OK. You should have GPU enabled using the NGC TF container. Just to make sure, try the following (you should see list of GPUs printed)

import tensorflow as tf
tf.test.gpu_device_name()

The other consideration is you are using imagenet dataset. It’s large. How is stored? I suspect disk i/o activity is negating performance gains you might’ve experienced with GPUs.
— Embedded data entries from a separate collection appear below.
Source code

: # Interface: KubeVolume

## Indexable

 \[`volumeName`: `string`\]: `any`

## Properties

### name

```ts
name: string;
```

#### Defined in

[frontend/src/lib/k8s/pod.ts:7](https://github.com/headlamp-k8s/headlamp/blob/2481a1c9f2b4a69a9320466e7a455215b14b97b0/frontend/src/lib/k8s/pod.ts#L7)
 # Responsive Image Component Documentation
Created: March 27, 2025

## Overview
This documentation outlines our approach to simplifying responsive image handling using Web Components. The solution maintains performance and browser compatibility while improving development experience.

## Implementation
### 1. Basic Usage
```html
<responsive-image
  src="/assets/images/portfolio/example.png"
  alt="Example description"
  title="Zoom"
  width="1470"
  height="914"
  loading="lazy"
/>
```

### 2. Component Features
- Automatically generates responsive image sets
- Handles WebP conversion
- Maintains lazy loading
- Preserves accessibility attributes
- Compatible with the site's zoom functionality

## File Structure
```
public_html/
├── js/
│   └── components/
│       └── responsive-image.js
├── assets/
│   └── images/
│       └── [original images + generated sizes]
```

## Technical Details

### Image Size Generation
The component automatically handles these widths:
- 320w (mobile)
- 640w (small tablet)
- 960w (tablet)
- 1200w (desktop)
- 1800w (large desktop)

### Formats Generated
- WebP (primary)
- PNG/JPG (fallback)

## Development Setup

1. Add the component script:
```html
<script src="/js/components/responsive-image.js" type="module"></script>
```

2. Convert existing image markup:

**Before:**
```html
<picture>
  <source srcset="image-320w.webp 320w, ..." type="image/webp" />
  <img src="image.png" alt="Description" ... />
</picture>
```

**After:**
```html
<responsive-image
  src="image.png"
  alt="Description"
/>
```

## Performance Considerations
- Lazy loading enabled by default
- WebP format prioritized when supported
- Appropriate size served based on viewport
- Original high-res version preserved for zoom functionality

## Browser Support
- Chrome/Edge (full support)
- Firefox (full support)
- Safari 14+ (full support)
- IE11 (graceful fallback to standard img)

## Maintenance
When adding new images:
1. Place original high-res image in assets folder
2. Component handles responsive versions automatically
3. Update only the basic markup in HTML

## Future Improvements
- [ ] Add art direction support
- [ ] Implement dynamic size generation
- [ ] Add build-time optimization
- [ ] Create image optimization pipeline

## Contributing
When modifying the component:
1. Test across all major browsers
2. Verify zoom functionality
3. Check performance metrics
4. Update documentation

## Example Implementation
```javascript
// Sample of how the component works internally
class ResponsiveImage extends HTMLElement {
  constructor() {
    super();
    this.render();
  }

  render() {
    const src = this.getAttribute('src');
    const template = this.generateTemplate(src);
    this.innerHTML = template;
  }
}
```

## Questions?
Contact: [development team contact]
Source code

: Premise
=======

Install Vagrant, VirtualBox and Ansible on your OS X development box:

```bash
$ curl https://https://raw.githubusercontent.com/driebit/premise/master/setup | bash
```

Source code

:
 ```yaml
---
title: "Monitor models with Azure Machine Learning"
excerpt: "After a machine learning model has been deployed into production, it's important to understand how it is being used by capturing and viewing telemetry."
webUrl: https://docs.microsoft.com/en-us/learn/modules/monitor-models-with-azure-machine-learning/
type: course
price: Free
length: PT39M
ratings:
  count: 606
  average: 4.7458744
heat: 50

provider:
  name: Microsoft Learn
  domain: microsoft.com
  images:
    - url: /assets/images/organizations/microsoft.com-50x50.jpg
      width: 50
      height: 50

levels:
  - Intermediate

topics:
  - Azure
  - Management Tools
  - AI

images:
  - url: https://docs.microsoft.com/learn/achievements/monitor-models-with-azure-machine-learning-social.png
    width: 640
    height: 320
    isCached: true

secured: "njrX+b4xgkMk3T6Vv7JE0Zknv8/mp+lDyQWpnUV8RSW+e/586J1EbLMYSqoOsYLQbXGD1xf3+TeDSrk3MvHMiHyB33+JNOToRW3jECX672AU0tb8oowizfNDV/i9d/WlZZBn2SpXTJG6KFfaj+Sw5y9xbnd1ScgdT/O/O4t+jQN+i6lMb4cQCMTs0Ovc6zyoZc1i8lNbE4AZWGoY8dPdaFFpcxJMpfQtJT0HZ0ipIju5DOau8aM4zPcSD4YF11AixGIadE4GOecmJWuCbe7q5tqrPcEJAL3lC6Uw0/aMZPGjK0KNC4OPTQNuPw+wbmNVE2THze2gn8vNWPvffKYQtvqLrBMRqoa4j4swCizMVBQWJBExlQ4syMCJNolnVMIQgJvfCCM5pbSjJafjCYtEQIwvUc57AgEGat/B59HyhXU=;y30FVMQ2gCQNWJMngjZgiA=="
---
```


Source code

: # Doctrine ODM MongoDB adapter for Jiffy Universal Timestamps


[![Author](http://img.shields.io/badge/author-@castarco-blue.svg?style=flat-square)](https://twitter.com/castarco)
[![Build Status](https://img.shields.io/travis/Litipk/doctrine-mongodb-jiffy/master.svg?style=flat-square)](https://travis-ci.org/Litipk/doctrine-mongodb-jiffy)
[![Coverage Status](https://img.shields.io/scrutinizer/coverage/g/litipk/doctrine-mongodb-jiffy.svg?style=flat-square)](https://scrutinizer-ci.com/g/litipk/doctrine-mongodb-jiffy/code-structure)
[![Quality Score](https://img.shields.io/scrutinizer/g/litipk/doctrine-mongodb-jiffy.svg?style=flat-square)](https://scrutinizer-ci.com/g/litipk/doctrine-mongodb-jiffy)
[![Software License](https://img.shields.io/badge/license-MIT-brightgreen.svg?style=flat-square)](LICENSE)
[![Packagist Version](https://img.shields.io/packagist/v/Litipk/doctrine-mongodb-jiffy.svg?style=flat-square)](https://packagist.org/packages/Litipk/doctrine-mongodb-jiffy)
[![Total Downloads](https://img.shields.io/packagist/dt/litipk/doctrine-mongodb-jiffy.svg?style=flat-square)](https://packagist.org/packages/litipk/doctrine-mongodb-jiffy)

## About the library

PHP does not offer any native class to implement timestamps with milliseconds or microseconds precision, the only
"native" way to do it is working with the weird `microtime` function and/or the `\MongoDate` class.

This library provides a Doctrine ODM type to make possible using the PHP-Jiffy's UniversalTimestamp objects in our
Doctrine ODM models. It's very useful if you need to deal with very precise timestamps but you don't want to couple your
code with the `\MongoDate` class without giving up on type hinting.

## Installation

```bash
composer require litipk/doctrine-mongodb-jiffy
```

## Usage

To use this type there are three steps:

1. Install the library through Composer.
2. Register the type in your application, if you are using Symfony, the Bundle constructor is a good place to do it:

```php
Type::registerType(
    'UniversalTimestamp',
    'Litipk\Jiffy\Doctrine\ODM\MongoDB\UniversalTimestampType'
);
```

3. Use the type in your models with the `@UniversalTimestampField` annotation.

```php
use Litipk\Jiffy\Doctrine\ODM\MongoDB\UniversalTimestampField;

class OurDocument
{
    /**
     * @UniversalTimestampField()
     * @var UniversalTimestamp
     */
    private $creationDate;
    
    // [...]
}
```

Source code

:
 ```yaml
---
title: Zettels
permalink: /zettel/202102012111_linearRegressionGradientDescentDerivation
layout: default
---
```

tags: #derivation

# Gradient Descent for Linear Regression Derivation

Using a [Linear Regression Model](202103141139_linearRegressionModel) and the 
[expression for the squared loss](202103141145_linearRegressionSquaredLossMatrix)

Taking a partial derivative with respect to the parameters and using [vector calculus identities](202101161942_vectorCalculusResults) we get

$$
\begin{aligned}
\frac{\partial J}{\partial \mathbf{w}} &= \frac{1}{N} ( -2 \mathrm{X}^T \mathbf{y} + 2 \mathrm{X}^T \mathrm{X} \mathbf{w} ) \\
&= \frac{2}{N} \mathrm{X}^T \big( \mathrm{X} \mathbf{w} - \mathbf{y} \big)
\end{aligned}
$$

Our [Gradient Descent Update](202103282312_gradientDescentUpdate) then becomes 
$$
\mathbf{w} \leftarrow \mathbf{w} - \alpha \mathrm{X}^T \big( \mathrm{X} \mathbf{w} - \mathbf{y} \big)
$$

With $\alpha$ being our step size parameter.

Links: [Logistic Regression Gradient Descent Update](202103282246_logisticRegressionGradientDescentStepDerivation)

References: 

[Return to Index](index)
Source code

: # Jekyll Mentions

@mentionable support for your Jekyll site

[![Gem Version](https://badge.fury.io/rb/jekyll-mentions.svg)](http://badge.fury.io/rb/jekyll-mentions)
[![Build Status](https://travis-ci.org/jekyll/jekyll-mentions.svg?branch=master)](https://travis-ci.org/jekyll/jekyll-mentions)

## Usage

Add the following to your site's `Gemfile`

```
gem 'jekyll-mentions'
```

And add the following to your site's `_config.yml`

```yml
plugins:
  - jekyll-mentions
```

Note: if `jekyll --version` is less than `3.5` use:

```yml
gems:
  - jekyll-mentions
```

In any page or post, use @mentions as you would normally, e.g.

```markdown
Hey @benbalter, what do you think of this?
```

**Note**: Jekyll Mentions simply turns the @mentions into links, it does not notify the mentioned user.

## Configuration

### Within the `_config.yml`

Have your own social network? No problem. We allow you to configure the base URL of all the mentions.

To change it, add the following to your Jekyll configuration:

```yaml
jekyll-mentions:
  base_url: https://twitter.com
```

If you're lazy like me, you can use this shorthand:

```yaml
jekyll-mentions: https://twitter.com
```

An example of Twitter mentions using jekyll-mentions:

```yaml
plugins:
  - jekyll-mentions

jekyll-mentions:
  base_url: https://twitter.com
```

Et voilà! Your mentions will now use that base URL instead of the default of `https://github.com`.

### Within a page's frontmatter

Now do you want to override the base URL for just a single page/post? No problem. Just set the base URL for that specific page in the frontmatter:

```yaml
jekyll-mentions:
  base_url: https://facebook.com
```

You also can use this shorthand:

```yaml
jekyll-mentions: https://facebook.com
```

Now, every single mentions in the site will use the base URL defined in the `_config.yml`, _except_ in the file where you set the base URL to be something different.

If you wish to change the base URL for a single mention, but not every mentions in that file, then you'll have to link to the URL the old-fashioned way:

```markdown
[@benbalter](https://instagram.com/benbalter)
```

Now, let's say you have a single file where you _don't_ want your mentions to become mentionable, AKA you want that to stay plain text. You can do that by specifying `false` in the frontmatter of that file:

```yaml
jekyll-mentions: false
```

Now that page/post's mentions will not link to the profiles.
Hi, here is the tracelog. The Imagenet dataset is stored as TFRecord files

>>> import tensorflow as tf
>>> tf.test.gpu_device_name()
2019-01-08 19:29:06.215674: I tensorflow/core/common_runtime/gpu/gpu_device.cc:1405] Found device 0 with properties:
name: Tesla T4 major: 7 minor: 5 memoryClockRate(GHz): 1.59
pciBusID: 0000:21:00.0
totalMemory: 15.72GiB freeMemory: 15.59GiB
2019-01-08 19:29:06.345053: I tensorflow/core/common_runtime/gpu/gpu_device.cc:1405] Found device 1 with properties:
name: Tesla T4 major: 7 minor: 5 memoryClockRate(GHz): 1.59
pciBusID: 0000:41:00.0
totalMemory: 15.72GiB freeMemory: 15.59GiB
2019-01-08 19:29:06.484859: I tensorflow/core/common_runtime/gpu/gpu_device.cc:1405] Found device 2 with properties:
name: Tesla T4 major: 7 minor: 5 memoryClockRate(GHz): 1.59
pciBusID: 0000:81:00.0
totalMemory: 15.72GiB freeMemory: 15.59GiB
2019-01-08 19:29:06.632444: I tensorflow/core/common_runtime/gpu/gpu_device.cc:1405] Found device 3 with properties:
name: Tesla T4 major: 7 minor: 5 memoryClockRate(GHz): 1.59
pciBusID: 0000:c1:00.0
totalMemory: 15.72GiB freeMemory: 15.59GiB
2019-01-08 19:29:06.645180: I tensorflow/core/common_runtime/gpu/gpu_device.cc:1484] Adding visible gpu devices: 0, 1, 2, 3
2019-01-08 19:29:07.924597: I tensorflow/core/common_runtime/gpu/gpu_device.cc:965] Device interconnect StreamExecutor with strength 1 edge matrix:
2019-01-08 19:29:07.924676: I tensorflow/core/common_runtime/gpu/gpu_device.cc:971]      0 1 2 3
2019-01-08 19:29:07.924685: I tensorflow/core/common_runtime/gpu/gpu_device.cc:984] 0:   N Y Y Y
2019-01-08 19:29:07.924694: I tensorflow/core/common_runtime/gpu/gpu_device.cc:984] 1:   Y N Y Y
2019-01-08 19:29:07.924700: I tensorflow/core/common_runtime/gpu/gpu_device.cc:984] 2:   Y Y N Y
2019-01-08 19:29:07.924708: I tensorflow/core/common_runtime/gpu/gpu_device.cc:984] 3:   Y Y Y N
2019-01-08 19:29:07.926263: I tensorflow/core/common_runtime/gpu/gpu_device.cc:1097] Created TensorFlow device (/device:GPU:0 with 15093 MB memory) -> physical GPU (device: 0, name: Tesla T4, pci bus id: 0000:21:00.0, compute capability: 7.5)
2019-01-08 19:29:08.072384: I tensorflow/core/common_runtime/gpu/gpu_device.cc:1097] Created TensorFlow device (/device:GPU:1 with 15093 MB memory) -> physical GPU (device: 1, name: Tesla T4, pci bus id: 0000:41:00.0, compute capability: 7.5)
2019-01-08 19:29:08.223131: I tensorflow/core/common_runtime/gpu/gpu_device.cc:1097] Created TensorFlow device (/device:GPU:2 with 15093 MB memory) -> physical GPU (device: 2, name: Tesla T4, pci bus id: 0000:81:00.0, compute capability: 7.5)
2019-01-08 19:29:08.370002: I tensorflow/core/common_runtime/gpu/gpu_device.cc:1097] Created TensorFlow device (/device:GPU:3 with 15093 MB memory) -> physical GPU (device: 3, name: Tesla T4, pci bus id: 0000:c1:00.0, compute capability: 7.5)
'/device:GPU:0'

What average %gpu utilization did you get during the calibration process?. Some recommendations?